Violet Reitsma, born Violet Dykstra on April 7, 1927, was the middle child of Len and Margaret Dykstra. She had an older brother Len and a younger brother Mick and they grew up in Prospect Park, NJ. She worked hard all her life, even as a teenager. But she loved having fun with friends and family as well. She was part of a social group that called themselves the tip-toppers, and many of those friendships were life-long. Family bonds and devotion to family were central in her life.
In early June, the extended family would celebrate her father’s birthday with an all-day picnic at Ringwood Manor. Most Thanksgivings were with the entire family at Leonard St. in North Haledon, and Christmas rotated through the households with much self-made music. Violet loved music, playing hymns on the piano in particular. There’s was a musical family.
In the early 1950s, she met a recent Dutch immigrant, Andy Reitsma, and they married and spent their first few years in Texas where Andy was in the service. There they had their first-born, Bill, in May 1953. They had lots of friends that shared a similar life living simply in a trailer. Soon they moved back to NJ to be closer to family and they had their second son, Len, in May 1956. They bought a house in Wayne, NJ where they lived their entire married lives except for Violet’s last eight years at the Holland Home. In October of 1962 they had their third son and last child, Bob.

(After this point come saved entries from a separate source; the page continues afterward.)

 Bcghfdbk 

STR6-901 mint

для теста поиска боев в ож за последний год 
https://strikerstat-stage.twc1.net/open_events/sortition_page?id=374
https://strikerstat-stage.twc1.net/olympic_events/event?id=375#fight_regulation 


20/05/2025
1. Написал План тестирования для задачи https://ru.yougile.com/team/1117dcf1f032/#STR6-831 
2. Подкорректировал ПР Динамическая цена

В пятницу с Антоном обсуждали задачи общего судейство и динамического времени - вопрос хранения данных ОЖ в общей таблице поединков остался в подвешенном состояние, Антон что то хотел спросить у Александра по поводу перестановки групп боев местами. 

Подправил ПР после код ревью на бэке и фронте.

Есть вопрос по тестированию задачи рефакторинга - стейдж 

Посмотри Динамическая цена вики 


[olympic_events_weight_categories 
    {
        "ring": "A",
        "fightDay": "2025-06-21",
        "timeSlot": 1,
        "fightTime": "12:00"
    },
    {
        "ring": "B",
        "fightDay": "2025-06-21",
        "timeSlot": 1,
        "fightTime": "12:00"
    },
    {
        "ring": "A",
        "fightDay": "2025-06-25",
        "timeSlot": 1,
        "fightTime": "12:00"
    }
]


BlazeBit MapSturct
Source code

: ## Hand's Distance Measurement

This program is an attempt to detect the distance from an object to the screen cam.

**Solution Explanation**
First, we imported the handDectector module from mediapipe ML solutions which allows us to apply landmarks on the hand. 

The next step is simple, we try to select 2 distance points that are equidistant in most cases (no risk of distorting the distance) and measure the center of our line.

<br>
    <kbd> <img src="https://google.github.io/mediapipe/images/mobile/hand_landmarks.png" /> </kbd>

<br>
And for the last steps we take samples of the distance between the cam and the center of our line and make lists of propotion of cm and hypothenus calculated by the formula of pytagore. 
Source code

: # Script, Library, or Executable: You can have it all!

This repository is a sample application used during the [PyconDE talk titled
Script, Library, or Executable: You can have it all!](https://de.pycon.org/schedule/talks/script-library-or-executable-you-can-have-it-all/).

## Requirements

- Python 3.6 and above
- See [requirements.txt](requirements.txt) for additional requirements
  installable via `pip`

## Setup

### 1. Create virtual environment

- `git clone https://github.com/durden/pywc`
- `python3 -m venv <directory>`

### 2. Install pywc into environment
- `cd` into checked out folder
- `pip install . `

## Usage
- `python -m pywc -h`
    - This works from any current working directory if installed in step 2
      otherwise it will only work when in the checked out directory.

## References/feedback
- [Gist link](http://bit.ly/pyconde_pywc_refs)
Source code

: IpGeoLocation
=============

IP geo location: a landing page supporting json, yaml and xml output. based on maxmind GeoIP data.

Life in Wayne was simple and rich. Andy and Violet worked hard to put their boys through the Eastern Christian school system. They were active members of the Preakness Christian Reformed Church. Andy was a volunteer fireman, with stints as the chief, and Violet did the unrelenting work of raising three boys in a neighborhood that had much to offer. Violet also served the Eastern Christian community as a bus driver for 30 years. Her life was one of constant service to others, mostly family. In their later years, she provided a great deal of care for both her mother (late 70s and early 80s) and then her father (late 80s and early 90s) who was also a resident of the Holland Home his last many years. She was a devoted daughter having a great deal of contact time with both of her parents. As well, as her boys grew and married and had children of their own, she provided a great deal of grandmotherly love to them. For her, family was the most important part of life.
Violet was a unique character, someone who could strike up a conversation with just about anyone. She loved getting to know people and looked out for those who needed a friend. She had a generous heart and truly believed that giving to others was one of the most important aspects of being a Christian. Up until her last few years, she continued to share and listen to stories of others. She had many friends, former classmates, even some relatives at the Holland Home and her relationship to those who cared for her was very special to her as well. As one person put it in the last few days of her life, “There was only one Violet.” Her willingness to be open with people about herself brought that same expression out in others. Consequently, she touched a lot of lives right till the day she died on Monday, June 17, 2019 in her room surrounded by family.